Drive your clusters from your LLM: the Palette MCP server is here
If you manage your clusters through Palette, you’ve probably been watching the MCP wave happen and wondering when we’d show up.
Well, here we are. Today we’re announcing the Palette MCP server in tech preview (which means non-prod use, folks), enabling you to connect your Large Language Model (LLM) of choice to interact with the Palette platform.
But let’s start at the beginning. What is an MCP server, how does it work, what can you do with it, and how is Palette using the MCP protocol?
The recap: what is MCP, anyway?
Model Context Protocol (MCP) is an open-source protocol for standardizing how we connect AI applications with other systems or applications to “do things”. The MCP official documentation compares MCP to the USB protocol. Just as USB lets you connect printers, cameras or keyboards to your laptop, MCP lets you connect LLMs to other apps and services.
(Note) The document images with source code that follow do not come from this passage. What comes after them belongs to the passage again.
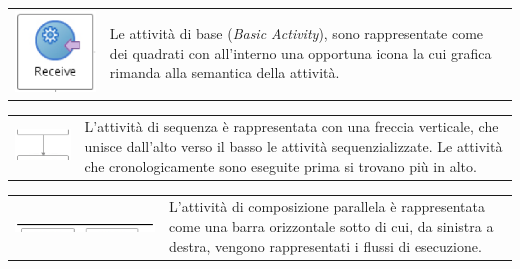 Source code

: \begin{tabular}{cp{}}
\includegraphics[scale=0.80]{blide/dia/BlideInv} &
\parbox[b][2.5cm][t]{0.6 \textwidth}{Le attività di base (\emph{Basic
Activity}), sono rappresentate come dei quadrati con all'interno una opportuna
icona la cui grafica rimanda alla semantica della attività.}
\end{tabular}

\begin{tabular}{cp{}}
\includegraphics[scale=0.95]{blide/dia/BlideSec} &
\parbox[b][1.7cm][t]{0.6 \textwidth}{L'attività di sequenza è rappresentata con
una freccia verticale, che unisce dall'alto verso il basso le attività
sequenzializzate. Le attività che cronologicamente sono eseguite prima si
trovano più in alto.}
\end{tabular}

\vspace{0.5cm}

\begin{tabular}{cp{}}
\parbox[b][1.2cm][t]{0.17 \textwidth}{
\includegraphics[scale=0.40]{blide/dia/BlideFlow}} 
&
\parbox[b][1.7cm][t]{0.6 \textwidth}{L'attività di composizione parallela è
rappresentata come una barra orizzontale sotto di cui, da sinistra a destra,
vengono rappresentati i flussi di esecuzione.}
\end{tabular}


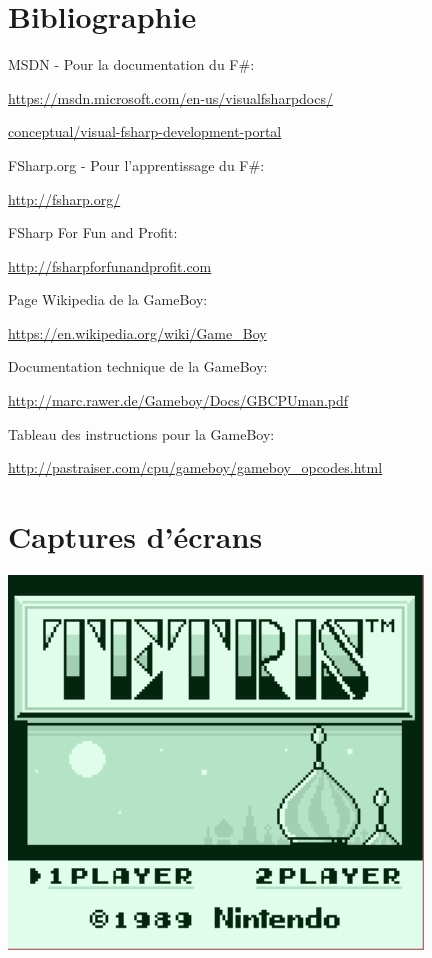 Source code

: \documentclass[12pt, a4paper]{article}
\begin{document}
\pagebreak
\section{Bibliographie}
MSDN - Pour la documentation du F\#:

\url{https://msdn.microsoft.com/en-us/visualfsharpdocs/}

\url{conceptual/visual-fsharp-development-portal}

\bigskip
FSharp.org - Pour l'apprentissage du F\#:

\url{http://fsharp.org/}

\bigskip
FSharp For Fun and Profit:

\url{http://fsharpforfunandprofit.com}

\bigskip

Page Wikipedia de la GameBoy:

\url{https://en.wikipedia.org/wiki/Game_Boy}

\bigskip

Documentation technique de la GameBoy:

\url{http://marc.rawer.de/Gameboy/Docs/GBCPUman.pdf}

\bigskip
Tableau des instructions pour la GameBoy:

\url{http://pastraiser.com/cpu/gameboy/gameboy\_opcodes.html}

\pagebreak
\section{Captures d'écrans}

\begin{center}
\includegraphics[width= 11cm]{Capture1.PNG}
\end{center}
\end{document}
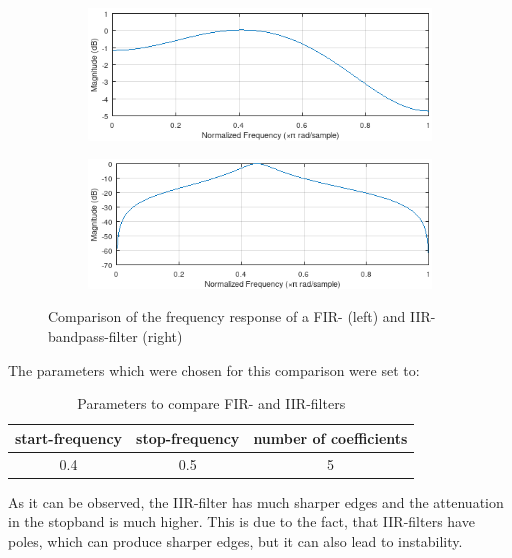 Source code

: \begin{figure}[!h]
    \centering
    \begin{subfigure}[c]{0.49\textwidth}
        \centering
        \includegraphics[width=\textwidth]{img/fir_bandpass.png}
    \end{subfigure}
    \begin{subfigure}[c]{0.49\textwidth}
        \centering
        \includegraphics[width=\textwidth]{img/iir_bandpass.png}
    \end{subfigure}
    \caption{Comparison of the frequency response of a \ac{FIR}- (left) and \ac{IIR}-bandpass-filter (right)}
    \label{fig:fir-iir-compare}
\end{figure}

The parameters which were chosen for this comparison were set to:

\begin{table}[!h]
    \centering
    \caption{Parameters to compare \ac{FIR}- and \ac{IIR}-filters}
    \label{table:compare-filters}
    \begin{tabular}{c | c | c }
        start-frequency & stop-frequency & number of coefficients \\
        \hline
        0.4 & 0.5 & 5
    \end{tabular}
\end{table}

As it can be observed, the \ac{IIR}-filter has much sharper edges and the attenuation in the stopband is much higher.
This is due to the fact, that \ac{IIR}-filters have poles, which can produce sharper edges, but it can also lead to
instability.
The image below is borrowed from the official MCP documentation site and does a nice job of visually showing how you can use the MCP protocol to connect to different systems.

MCP servers come with “tools”. These tools are what allow an LLM or AI application to reap benefits from the MCP server.
Take the Slack MCP server as an example: the tool for “send message” allows the LLM to send a Slack message without having to handle the complexity of interacting with the Slack API directly. The LLM or AI application interacts with the MCP server and exercises the “send message” tool. The MCP server, behind the scenes, handles the complexity of interacting with the Slack API through built-in logic.

The big benefit that MCP provides to LLMs and applications is that it equips them with tools to perform more actions on your behalf without having to adjust the source code.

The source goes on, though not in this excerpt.